"Demokrasi olmadan barış olmaz" sloganı, çözüm sürecinin başladığı günlerde dolaşıma sokuldu. Kısa sürede çözüme karşı olan çevrelerin dayanak noktası haline geldi. Hâlâ bu sloganın arkasına sığınarak barışa karşı çıkıyorlar. Mantıklı görünen bu görüşün tutarlı bir yanı yok aslında. Bu slogan, muhalefetin sürece karşı çıkmak için "meşru" bir gerekçe arayışından doğdu. Barışa karşı çıkmak için en az barış kadar "ahlaklı" bir dayanağa ihtiyaçları vardı ki, bu da "demokrasi" oldu.
Aslında demokrasiyle de, barışla da uzaktan yakından ilişkileri yok.
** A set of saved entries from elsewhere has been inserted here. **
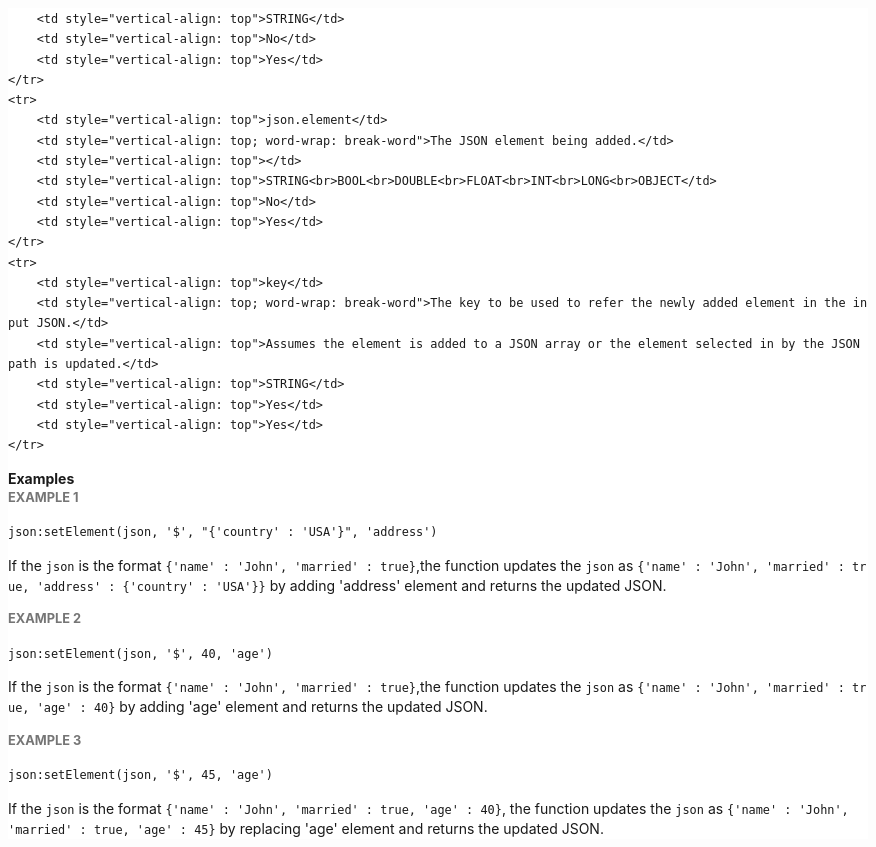         <td style="vertical-align: top">STRING</td>
        <td style="vertical-align: top">No</td>
        <td style="vertical-align: top">Yes</td>
    </tr>
    <tr>
        <td style="vertical-align: top">json.element</td>
        <td style="vertical-align: top; word-wrap: break-word">The JSON element being added.</td>
        <td style="vertical-align: top"></td>
        <td style="vertical-align: top">STRING<br>BOOL<br>DOUBLE<br>FLOAT<br>INT<br>LONG<br>OBJECT</td>
        <td style="vertical-align: top">No</td>
        <td style="vertical-align: top">Yes</td>
    </tr>
    <tr>
        <td style="vertical-align: top">key</td>
        <td style="vertical-align: top; word-wrap: break-word">The key to be used to refer the newly added element in the input JSON.</td>
        <td style="vertical-align: top">Assumes the element is added to a JSON array or the element selected in by the JSON path is updated.</td>
        <td style="vertical-align: top">STRING</td>
        <td style="vertical-align: top">Yes</td>
        <td style="vertical-align: top">Yes</td>
    </tr>
</table>

<span id="examples" class="md-typeset" style="display: block; font-weight: bold;">Examples</span>
<span id="example-1" class="md-typeset" style="display: block; color: rgba(0, 0, 0, 0.54); font-size: 12.8px; font-weight: bold;">EXAMPLE 1</span>
```
json:setElement(json, '$', "{'country' : 'USA'}", 'address')
```
<p style="word-wrap: break-word">If the <code>json</code> is the format <code>{'name' : 'John', 'married' : true}</code>,the function updates the <code>json</code> as <code>{'name' : 'John', 'married' : true, 'address' : {'country' : 'USA'}}</code> by adding 'address' element and returns the updated JSON.</p>

<span id="example-2" class="md-typeset" style="display: block; color: rgba(0, 0, 0, 0.54); font-size: 12.8px; font-weight: bold;">EXAMPLE 2</span>
```
json:setElement(json, '$', 40, 'age')
```
<p style="word-wrap: break-word">If the <code>json</code> is the format <code>{'name' : 'John', 'married' : true}</code>,the function updates the <code>json</code> as <code>{'name' : 'John', 'married' : true, 'age' : 40}</code> by adding 'age' element and returns the updated JSON.</p>

<span id="example-3" class="md-typeset" style="display: block; color: rgba(0, 0, 0, 0.54); font-size: 12.8px; font-weight: bold;">EXAMPLE 3</span>
```
json:setElement(json, '$', 45, 'age')
```
<p style="word-wrap: break-word">If the <code>json</code> is the format <code>{'name' : 'John', 'married' : true, 'age' : 40}</code>, the function updates the <code>json</code> as <code>{'name' : 'John', 'married' : true, 'age' : 45}</code> by replacing 'age' element and returns the updated JSON.</p>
Son iki yılda bunu kanıtladılar. Barışı engellemek için gözlerini kırpmadan demokrasiye ihanet ettiler. Siyasal iktidarı demokrasi dışı yollardan devirmeye kalktılar. Cemaat'in savcı ve polis şefleriyle birlikte darbeye giriştiler. Hâlâ da derin devletin bir kolu gibi hareket ediyorlar.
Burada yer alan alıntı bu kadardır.